Mas toda boa novidade não pode vir desacompanhada dos bons e
velhos jargões reacionários, aquela argumentação solipsista (e não raro
recalcada) daquele sujeito que coloca seus valores e crenças à frente dos
direitos da outra pessoa.
É possível prever alguns argumentos assim. Vamos lá.
1) O argumento pedagógico: "as crianças criadas por
homossexuais aprenderão que homossexualismo é certo e tenderão assim a serem
homossexuais também no futuro" – ora, se fosse assim os homossexuais nem
existiriam, pois afinal o que eles aprenderam com os casais heterossexuais de
onde vieram? Na verdade, seguindo esse raciocínio, dramática mesmo seria a
situação de quem foi criado só pelo pai ou só pela mãe: sem dúvida essa pessoa
aprende que o certo é viver sozinho e não ter relações com outras pessoas.
Morre virgem.
2) O argumento religioso: "a família criada por deus é
homem e mulher" – ok, e quem não acredita nisso, como fica? E quem não
acredita em deus? E quem acredita em Zeus, um deus fanfarrão que teve várias
paixões? Você, mulher, concordaria que seu marido tivesse várias esposas caso
ele acreditasse no alcorão? Pensando assim, teria que ter um modelo de família
para cada crença. Mas não, adoção não é religião, pois o Estado é laico. Uma
coisa é crença, outra é direito. Não há respaldo jurídico nenhum para que uma
crença religiosa por si só limite um direito, tanto mais quando se trata de uma
questão tão íntima quanto aquelas relativas às famílias.

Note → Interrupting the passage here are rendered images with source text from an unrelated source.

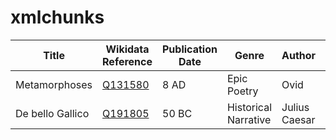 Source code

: # xmlchunks

| Title                  | Wikidata Reference | Publication Date | Genre          | Author     | Mentions               |
|------------------------|-------------------|-----------------|---------------|------------|------------------------|
| Metamorphoses         | [Q131580](https://www.wikidata.org/wiki/Q131580) | 8 AD            | Epic Poetry  | Ovid       | [Extraction From](https://raw.githubusercontent.com/Sebastiano-G/xmlchunks/refs/heads/main/Metamorphoses.xml) |
| De bello Gallico      | [Q191805](https://www.wikidata.org/wiki/Q191805) | 50 BC          | Historical Narrative | Julius Caesar | [Extraction From](https://raw.githubusercontent.com/Sebastiano-G/xmlchunks/refs/heads/main/DeBelloGallico.xml) |

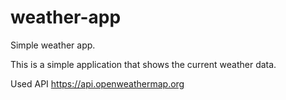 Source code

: # weather-app
Simple weather app.

This is a simple application that shows the current weather data.

Used API 
https://api.openweathermap.org




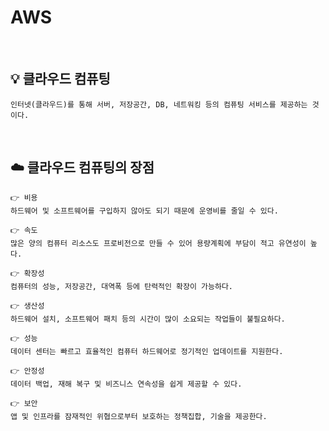 # AWS
<br>

## 💡 클라우드 컴퓨팅
    인터넷(클라우드)를 통해 서버, 저장공간, DB, 네트워킹 등의 컴퓨팅 서비스를 제공하는 것이다.

<br>

## ☁️ 클라우드 컴퓨팅의 장점  

    👉 비용   
    하드웨어 및 소프트웨어를 구입하지 않아도 되기 때문에 운영비를 줄일 수 있다.

    👉 속도  
    많은 양의 컴퓨터 리소스도 프로비전으로 만들 수 있어 용량계획에 부담이 적고 유연성이 높다.

    👉 확장성  
    컴퓨터의 성능, 저장공간, 대역폭 등에 탄력적인 확장이 가능하다. 

    👉 생산성  
    하드웨어 설치, 소프트웨어 패치 등의 시간이 많이 소요되는 작업들이 불필요하다.

    👉 성능  
    데이터 센터는 빠르고 효율적인 컴퓨터 하드웨어로 정기적인 업데이트를 지원한다.

    👉 안정성  
    데이터 백업, 재해 복구 및 비즈니스 연속성을 쉽게 제공할 수 있다.

    👉 보안  
    앱 및 인프라를 잠재적인 위협으로부터 보호하는 정책집합, 기술을 제공한다. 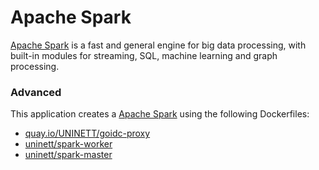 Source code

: # Apache Spark

[Apache Spark](https://spark.apache.org/) is a fast and general engine for big data processing, with built-in modules for streaming, SQL, machine learning and graph processing.

### Advanced
This application creates a [Apache Spark](https://github.com/UNINETT/helm-charts/tree/master/spark) using the following Dockerfiles:
  - [quay.io/UNINETT/goidc-proxy](https://github.com/UNINETT/goidc-proxy/blob/master/Dockerfile)
  - [uninett/spark-worker](https://github.com/UNINETT/helm-charts-dockerfiles/blob/master/spark/worker/Dockerfile)
  - [uninett/spark-master](https://github.com/UNINETT/helm-charts-dockerfiles/blob/master/spark/master/Dockerfile)
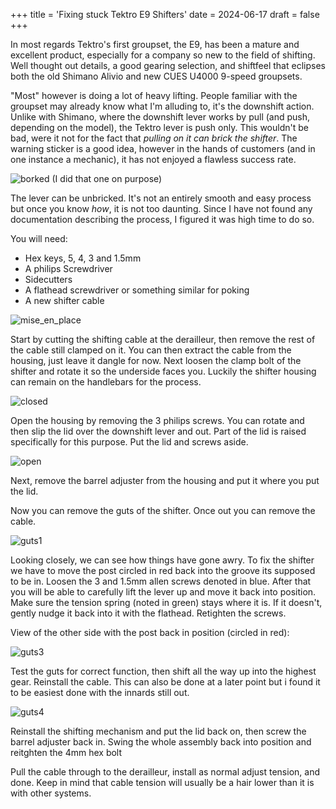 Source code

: +++
title = 'Fixing stuck Tektro E9 Shifters'
date = 2024-06-17
draft = false
+++

In most regards Tektro's first groupset, the E9, has been a mature and excellent product, especially for a company so new to the field of shifting. Well thought out details, a good gearing selection, and shiftfeel that eclipses both the old Shimano Alivio and new CUES U4000 9-speed groupsets.

"Most" however is doing a lot of heavy lifting. People familiar with the groupset may already know what I'm alluding to, it's the downshift action. Unlike with Shimano, where the downshift lever works by pull (and push, depending on the model), the Tektro lever is push only. This wouldn't be bad, were it not for the fact that *pulling on it can brick the shifter*. The warning sticker is a good idea, however in the hands of customers (and in one instance a mechanic), it has not enjoyed a flawless success rate.

![borked](images/borked.webp)
(I did that one on purpose)

The lever can be unbricked. It's not an entirely smooth and easy process but once you know *how*, it is not too daunting. Since I have not found any documentation describing the process, I figured it was high time to do so.

You will need:  
* Hex keys, 5, 4, 3 and 1.5mm
* A philips Screwdriver
* Sidecutters
* A flathead screwdriver or something similar for poking
* A new shifter cable

![mise_en_place](images/mise_en_place.webp)

Start by cutting the shifting cable at the derailleur, then remove the rest of the cable still clamped on it. You can then extract the cable from the housing, just leave it dangle for now. Next loosen the clamp bolt of the shifter and rotate it so the underside faces you. Luckily the shifter housing can remain on the handlebars for the process.

![closed](images/closed.webp)

Open the housing by removing the 3 philips screws. You can rotate and then slip the lid over the downshift lever and out. Part of the lid is raised specifically for this purpose. Put the lid and screws aside.

![open](images/open.webp)

Next, remove the barrel adjuster from the housing and put it where you put the lid.

Now you can remove the guts of the shifter. Once out you can remove the cable.

![guts1](images/guts1.webp)

Looking closely, we can see how things have gone awry. To fix the shifter we have to move the post circled in red back into the groove its supposed to be in. Loosen the 3 and 1.5mm allen screws denoted in blue.
After that you will be able to carefully lift the lever up and move it back into position. Make sure the tension spring (noted in green) stays where it is. If it doesn't, gently nudge it back into it with the flathead. Retighten the screws.

View of the other side with the post back in position (circled in red):

![guts3](images/guts3.webp)

Test the guts for correct function, then shift all the way up into the highest gear. Reinstall the cable. This can also be done at a later point but i found it to be easiest done with the innards still out.

![guts4](images/guts4.webp)

Reinstall the shifting mechanism and put the lid back on, then screw the barrel adjuster back in. Swing the whole assembly back into position and reitghten the 4mm hex bolt

Pull the cable through to the derailleur, install as normal adjust tension, and done. Keep in mind that cable tension will usually be a hair lower than it is with other systems. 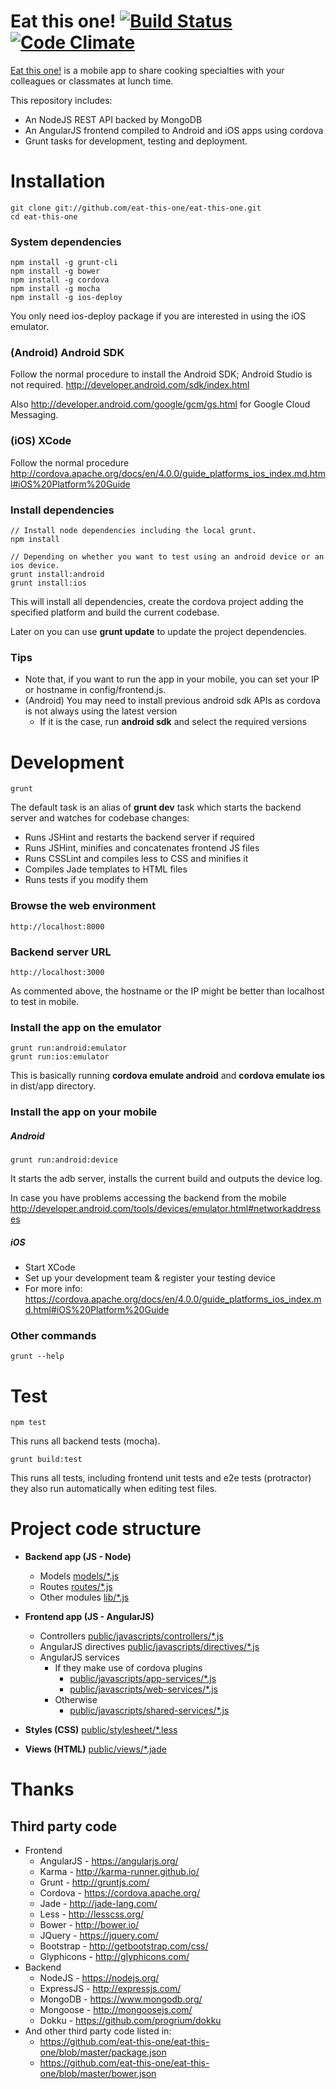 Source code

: # Eat this one! [![Build Status](https://travis-ci.org/eat-this-one/eat-this-one.svg?branch=master)](https://travis-ci.org/eat-this-one/eat-this-one) [![Code Climate](https://codeclimate.com/github/eat-this-one/eat-this-one/badges/gpa.svg)](https://codeclimate.com/github/eat-this-one/eat-this-one)

[Eat this one!](http://www.eat-this-one.com) is a mobile app to share cooking specialties with your colleagues or classmates at lunch time.

This repository includes:

* An NodeJS REST API backed by MongoDB
* An AngularJS frontend compiled to Android and iOS apps using cordova
* Grunt tasks for development, testing and deployment.

# Installation
    git clone git://github.com/eat-this-one/eat-this-one.git
    cd eat-this-one

### System dependencies
    npm install -g grunt-cli
    npm install -g bower
    npm install -g cordova
    npm install -g mocha
    npm install -g ios-deploy

You only need ios-deploy package if you are interested in using the iOS emulator.

### (Android) Android SDK

Follow the normal procedure to install the Android SDK; Android Studio is not required. http://developer.android.com/sdk/index.html

Also http://developer.android.com/google/gcm/gs.html for Google Cloud Messaging.

### (iOS) XCode

Follow the normal procedure http://cordova.apache.org/docs/en/4.0.0/guide_platforms_ios_index.md.html#iOS%20Platform%20Guide

### Install dependencies

    // Install node dependencies including the local grunt.
    npm install

    // Depending on whether you want to test using an android device or an ios device.
    grunt install:android
    grunt install:ios


This will install all dependencies, create the cordova project adding the specified platform and build the current codebase.

Later on you can use **grunt update** to update the project dependencies.

### Tips

* Note that, if you want to run the app in your mobile, you can set your IP or hostname in config/frontend.js.
* (Android) You may need to install previous android sdk APIs as cordova is not always using the latest version
    * If it is the case, run **android sdk** and select the required versions

# Development

    grunt

The default task is an alias of **grunt dev** task which starts the backend server and watches for codebase changes:

* Runs JSHint and restarts the backend server if required
* Runs JSHint, minifies and concatenates frontend JS files
* Runs CSSLint and compiles less to CSS and minifies it
* Compiles Jade templates to HTML files
* Runs tests if you modify them

### Browse the web environment
    http://localhost:8000

### Backend server URL
    http://localhost:3000
As commented above, the hostname or the IP might be better than localhost to test in mobile.

### Install the app on the emulator
    grunt run:android:emulator
    grunt run:ios:emulator

This is basically running **cordova emulate android** and **cordova emulate ios** in dist/app directory.

### Install the app on your mobile

##### Android
    grunt run:android:device

It starts the adb server, installs the current build and outputs the device log.

In case you have problems accessing the backend from the mobile http://developer.android.com/tools/devices/emulator.html#networkaddresses

##### iOS
* Start XCode
* Set up your development team & register your testing device
* For more info: https://cordova.apache.org/docs/en/4.0.0/guide_platforms_ios_index.md.html#iOS%20Platform%20Guide

### Other commands
    grunt --help

# Test

    npm test

This runs all backend tests (mocha).

    grunt build:test

This runs all tests, including frontend unit tests and e2e tests (protractor) they also run automatically when editing test files.

# Project code structure

* **Backend app (JS - Node)**
    * Models
        [models/*.js](https://github.com/eat-this-one/eat-this-one/blob/master/models)
    * Routes
        [routes/*.js](https://github.com/eat-this-one/eat-this-one/blob/master/routes)
    * Other modules
        [lib/*.js](https://github.com/eat-this-one/eat-this-one/blob/master/lib)

* **Frontend app (JS - AngularJS)**
    * Controllers
        [public/javascripts/controllers/*.js](https://github.com/eat-this-one/eat-this-one/blob/master/public/javascripts/controllers)
    * AngularJS directives
        [public/javascripts/directives/*.js](https://github.com/eat-this-one/eat-this-one/blob/master/public/javascripts/directives)
    * AngularJS services
        * If they make use of cordova plugins
            * [public/javascripts/app-services/*.js](https://github.com/eat-this-one/eat-this-one/blob/master/public/javascripts/app-services)
            * [public/javascripts/web-services/*.js](https://github.com/eat-this-one/eat-this-one/blob/master/public/javascripts/web-services)
        * Otherwise
            * [public/javascripts/shared-services/*.js](https://github.com/eat-this-one/eat-this-one/blob/master/public/javascripts/shared-services)

* **Styles (CSS)**
    [public/stylesheet/*.less](https://github.com/eat-this-one/eat-this-one/blob/master/public/stylesheets)

* **Views (HTML)**
    [public/views/*.jade](https://github.com/eat-this-one/eat-this-one/blob/master/public/views)


# Thanks

## Third party code

* Frontend
    * AngularJS - https://angularjs.org/
    * Karma - http://karma-runner.github.io/
    * Grunt - http://gruntjs.com/
    * Cordova - https://cordova.apache.org/
    * Jade - http://jade-lang.com/
    * Less - http://lesscss.org/
    * Bower - http://bower.io/
    * JQuery - https://jquery.com/
    * Bootstrap - http://getbootstrap.com/css/
    * Glyphicons - http://glyphicons.com/
* Backend
    * NodeJS - https://nodejs.org/
    * ExpressJS - http://expressjs.com/
    * MongoDB - https://www.mongodb.org/
    * Mongoose - http://mongoosejs.com/
    * Dokku - https://github.com/progrium/dokku
* And other third party code listed in:
    * https://github.com/eat-this-one/eat-this-one/blob/master/package.json
    * https://github.com/eat-this-one/eat-this-one/blob/master/bower.json
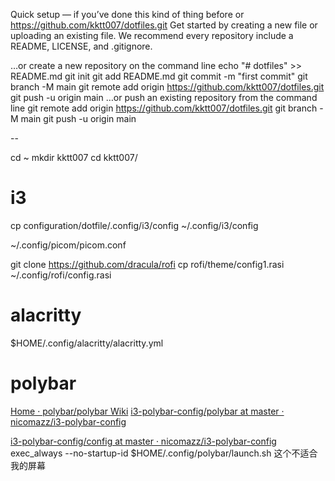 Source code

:
Quick setup — if you’ve done this kind of thing before
or	
https://github.com/kktt007/dotfiles.git
Get started by creating a new file or uploading an existing file. We recommend every repository include a README, LICENSE, and .gitignore.

…or create a new repository on the command line
echo "# dotfiles" >> README.md
git init
git add README.md
git commit -m "first commit"
git branch -M main
git remote add origin https://github.com/kktt007/dotfiles.git
git push -u origin main
…or push an existing repository from the command line
git remote add origin https://github.com/kktt007/dotfiles.git
git branch -M main
git push -u origin main

--

cd ~
mkdir kktt007
cd kktt007/

# i3

cp configuration/dotfile/.config/i3/config ~/.config/i3/config

~/.config/picom/picom.conf

git clone https://github.com/dracula/rofi
cp rofi/theme/config1.rasi ~/.config/rofi/config.rasi

# alacritty
$HOME/.config/alacritty/alacritty.yml

# polybar
[Home · polybar/polybar Wiki](https://github.com/polybar/polybar/wiki)
[i3-polybar-config/polybar at master · nicomazz/i3-polybar-config](https://github.com/nicomazz/i3-polybar-config/tree/master/polybar)

[i3-polybar-config/config at master · nicomazz/i3-polybar-config](https://github.com/nicomazz/i3-polybar-config/blob/master/i3/15inch4k/config)
exec_always --no-startup-id $HOME/.config/polybar/launch.sh  这个不适合我的屏幕

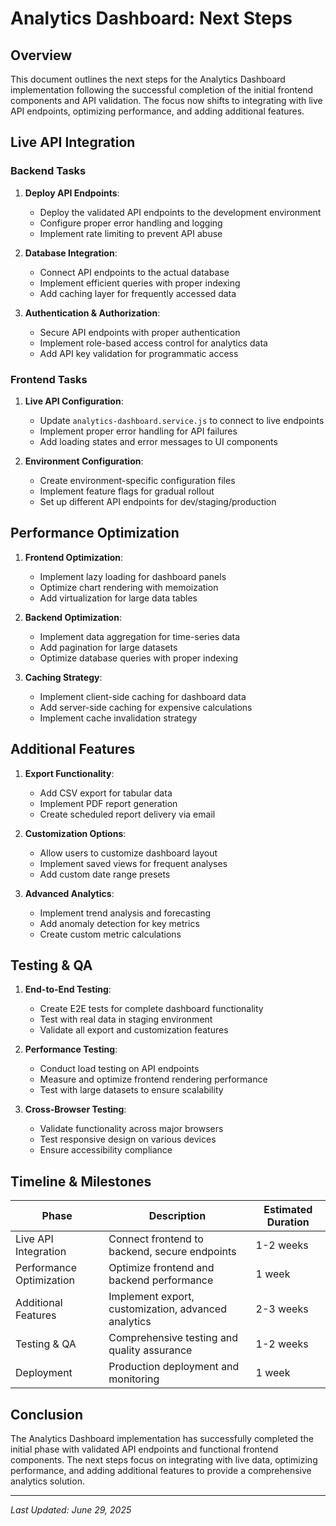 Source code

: # Analytics Dashboard: Next Steps

## Overview
This document outlines the next steps for the Analytics Dashboard implementation following the successful completion of the initial frontend components and API validation. The focus now shifts to integrating with live API endpoints, optimizing performance, and adding additional features.

## Live API Integration

### Backend Tasks
1. **Deploy API Endpoints**:
   - Deploy the validated API endpoints to the development environment
   - Configure proper error handling and logging
   - Implement rate limiting to prevent API abuse

2. **Database Integration**:
   - Connect API endpoints to the actual database
   - Implement efficient queries with proper indexing
   - Add caching layer for frequently accessed data

3. **Authentication & Authorization**:
   - Secure API endpoints with proper authentication
   - Implement role-based access control for analytics data
   - Add API key validation for programmatic access

### Frontend Tasks
1. **Live API Configuration**:
   - Update `analytics-dashboard.service.js` to connect to live endpoints
   - Implement proper error handling for API failures
   - Add loading states and error messages to UI components

2. **Environment Configuration**:
   - Create environment-specific configuration files
   - Implement feature flags for gradual rollout
   - Set up different API endpoints for dev/staging/production

## Performance Optimization

1. **Frontend Optimization**:
   - Implement lazy loading for dashboard panels
   - Optimize chart rendering with memoization
   - Add virtualization for large data tables

2. **Backend Optimization**:
   - Implement data aggregation for time-series data
   - Add pagination for large datasets
   - Optimize database queries with proper indexing

3. **Caching Strategy**:
   - Implement client-side caching for dashboard data
   - Add server-side caching for expensive calculations
   - Implement cache invalidation strategy

## Additional Features

1. **Export Functionality**:
   - Add CSV export for tabular data
   - Implement PDF report generation
   - Create scheduled report delivery via email

2. **Customization Options**:
   - Allow users to customize dashboard layout
   - Implement saved views for frequent analyses
   - Add custom date range presets

3. **Advanced Analytics**:
   - Implement trend analysis and forecasting
   - Add anomaly detection for key metrics
   - Create custom metric calculations

## Testing & QA

1. **End-to-End Testing**:
   - Create E2E tests for complete dashboard functionality
   - Test with real data in staging environment
   - Validate all export and customization features

2. **Performance Testing**:
   - Conduct load testing on API endpoints
   - Measure and optimize frontend rendering performance
   - Test with large datasets to ensure scalability

3. **Cross-Browser Testing**:
   - Validate functionality across major browsers
   - Test responsive design on various devices
   - Ensure accessibility compliance

## Timeline & Milestones

| Phase | Description | Estimated Duration |
|-------|-------------|-------------------|
| Live API Integration | Connect frontend to backend, secure endpoints | 1-2 weeks |
| Performance Optimization | Optimize frontend and backend performance | 1 week |
| Additional Features | Implement export, customization, advanced analytics | 2-3 weeks |
| Testing & QA | Comprehensive testing and quality assurance | 1-2 weeks |
| Deployment | Production deployment and monitoring | 1 week |

## Conclusion

The Analytics Dashboard implementation has successfully completed the initial phase with validated API endpoints and functional frontend components. The next steps focus on integrating with live data, optimizing performance, and adding additional features to provide a comprehensive analytics solution.

---

*Last Updated: June 29, 2025*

3) O argumento pseudo-protetor: "a criança adotada por
homossexuais sofrerá preconceito na escola" – se pensarmos assim, o
correto seria evitar que as crianças com deficiência saíssem em público, porque
elas também são alvo de preconceito por parte de alguns. Casais de gordos e
feios, então, adotar nem pensar: imagina quanto bullying sofrerá a criança!
Obviamente o raciocínio está errado. Quem deve ser punido é quem pratica, não quem
sofre, o preconceito.
4) O argumento malthusiano: “se o homossexualismo for
aceito, não haverá mais reprodução (pois só reproduz homem com mulher) e assim
a sociedade acabará” – muita calma nessa hora, champs. Quer dizer que a partir do momento em que as pessoas
tolerarem conviver com homossexuais, todo mundo automaticamente será
homossexual? Acho pouco provável... (segue um conselho amigável a quem pensa
assim: vai ver com um especialista isso, resolve essa pendência e seja feliz!).
Fosse seguir esse pensamento, o correto seria extinguir o celibato dos padres:
vai que essa moda pega e ninguém mais queira fazer sexo. Não vamos mais
reproduzir. Acabou.
5) O argumento tradicionalista: “sempre foi: homem e mulher”
– para a pessoa que pensa assim bastaria ler “O Banquete”, de Platão: relatos
de banquetes regados a filosofia, bebidas e orgia – só entre homens. Lá no
tempo de Jesus os romanos também eram, digamos, bastante liberais em relação à
homossexualidade masculina. Então não, não foi sempre homem e mulher.